The data must be copied over exactly and in full.

(Records contained in a dataset)
# # #
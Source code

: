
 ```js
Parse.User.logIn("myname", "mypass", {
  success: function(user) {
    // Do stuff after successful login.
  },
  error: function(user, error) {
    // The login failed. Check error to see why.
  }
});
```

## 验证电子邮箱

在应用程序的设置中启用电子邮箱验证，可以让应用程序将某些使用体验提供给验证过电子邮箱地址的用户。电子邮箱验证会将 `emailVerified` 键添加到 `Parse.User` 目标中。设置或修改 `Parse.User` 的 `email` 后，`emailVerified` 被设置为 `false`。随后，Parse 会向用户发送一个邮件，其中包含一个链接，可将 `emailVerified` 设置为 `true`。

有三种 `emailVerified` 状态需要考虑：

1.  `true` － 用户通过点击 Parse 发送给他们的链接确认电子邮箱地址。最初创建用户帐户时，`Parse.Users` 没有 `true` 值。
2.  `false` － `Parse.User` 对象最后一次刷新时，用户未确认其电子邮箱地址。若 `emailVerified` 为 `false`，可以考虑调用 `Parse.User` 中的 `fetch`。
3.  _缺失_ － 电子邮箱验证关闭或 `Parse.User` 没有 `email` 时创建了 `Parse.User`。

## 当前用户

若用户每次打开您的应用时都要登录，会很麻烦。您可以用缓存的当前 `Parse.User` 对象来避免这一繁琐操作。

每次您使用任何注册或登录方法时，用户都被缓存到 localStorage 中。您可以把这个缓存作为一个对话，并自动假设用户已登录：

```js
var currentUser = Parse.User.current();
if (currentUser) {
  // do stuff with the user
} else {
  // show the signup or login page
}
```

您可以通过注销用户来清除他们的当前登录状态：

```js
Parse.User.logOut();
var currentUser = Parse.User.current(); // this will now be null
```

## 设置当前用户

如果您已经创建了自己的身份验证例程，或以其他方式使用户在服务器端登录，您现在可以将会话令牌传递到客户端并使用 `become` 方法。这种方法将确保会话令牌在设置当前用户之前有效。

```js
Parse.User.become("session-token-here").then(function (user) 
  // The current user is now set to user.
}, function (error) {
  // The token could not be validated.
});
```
# # #
#### EXERCISE RESULT
Source code

:
 ```js
Parse.User.logIn("myname", "mypass", {
  success: function(user) {
    // Do stuff after successful login.
  },
  error: function(user, error) {
    // The login failed. Check error to see why.
  }
});
```

## 验证电子邮箱

在应用程序的设置中启用电子邮箱验证，可以让应用程序将某些使用体验提供给验证过电子邮箱地址的用户。电子邮箱验证会将 `emailVerified` 键添加到 `Parse.User` 目标中。设置或修改 `Parse.User` 的 `email` 后，`emailVerified` 被设置为 `false`。随后，Parse 会向用户发送一个邮件，其中包含一个链接，可将 `emailVerified` 设置为 `true`。

有三种 `emailVerified` 状态需要考虑：

1.  `true` － 用户通过点击 Parse 发送给他们的链接确认电子邮箱地址。最初创建用户帐户时，`Parse.Users` 没有 `true` 值。
2.  `false` － `Parse.User` 对象最后一次刷新时，用户未确认其电子邮箱地址。若 `emailVerified` 为 `false`，可以考虑调用 `Parse.User` 中的 `fetch`。
3.  _缺失_ － 电子邮箱验证关闭或 `Parse.User` 没有 `email` 时创建了 `Parse.User`。

## 当前用户

若用户每次打开您的应用时都要登录，会很麻烦。您可以用缓存的当前 `Parse.User` 对象来避免这一繁琐操作。

每次您使用任何注册或登录方法时，用户都被缓存到 localStorage 中。您可以把这个缓存作为一个对话，并自动假设用户已登录：

```js
var currentUser = Parse.User.current();
if (currentUser) {
  // do stuff with the user
} else {
  // show the signup or login page
}
```

您可以通过注销用户来清除他们的当前登录状态：

```js
Parse.User.logOut();
var currentUser = Parse.User.current(); // this will now be null
```

## 设置当前用户

如果您已经创建了自己的身份验证例程，或以其他方式使用户在服务器端登录，您现在可以将会话令牌传递到客户端并使用 `become` 方法。这种方法将确保会话令牌在设置当前用户之前有效。

```js
Parse.User.become("session-token-here").then(function (user) 
  // The current user is now set to user.
}, function (error) {
  // The token could not be validated.
});
```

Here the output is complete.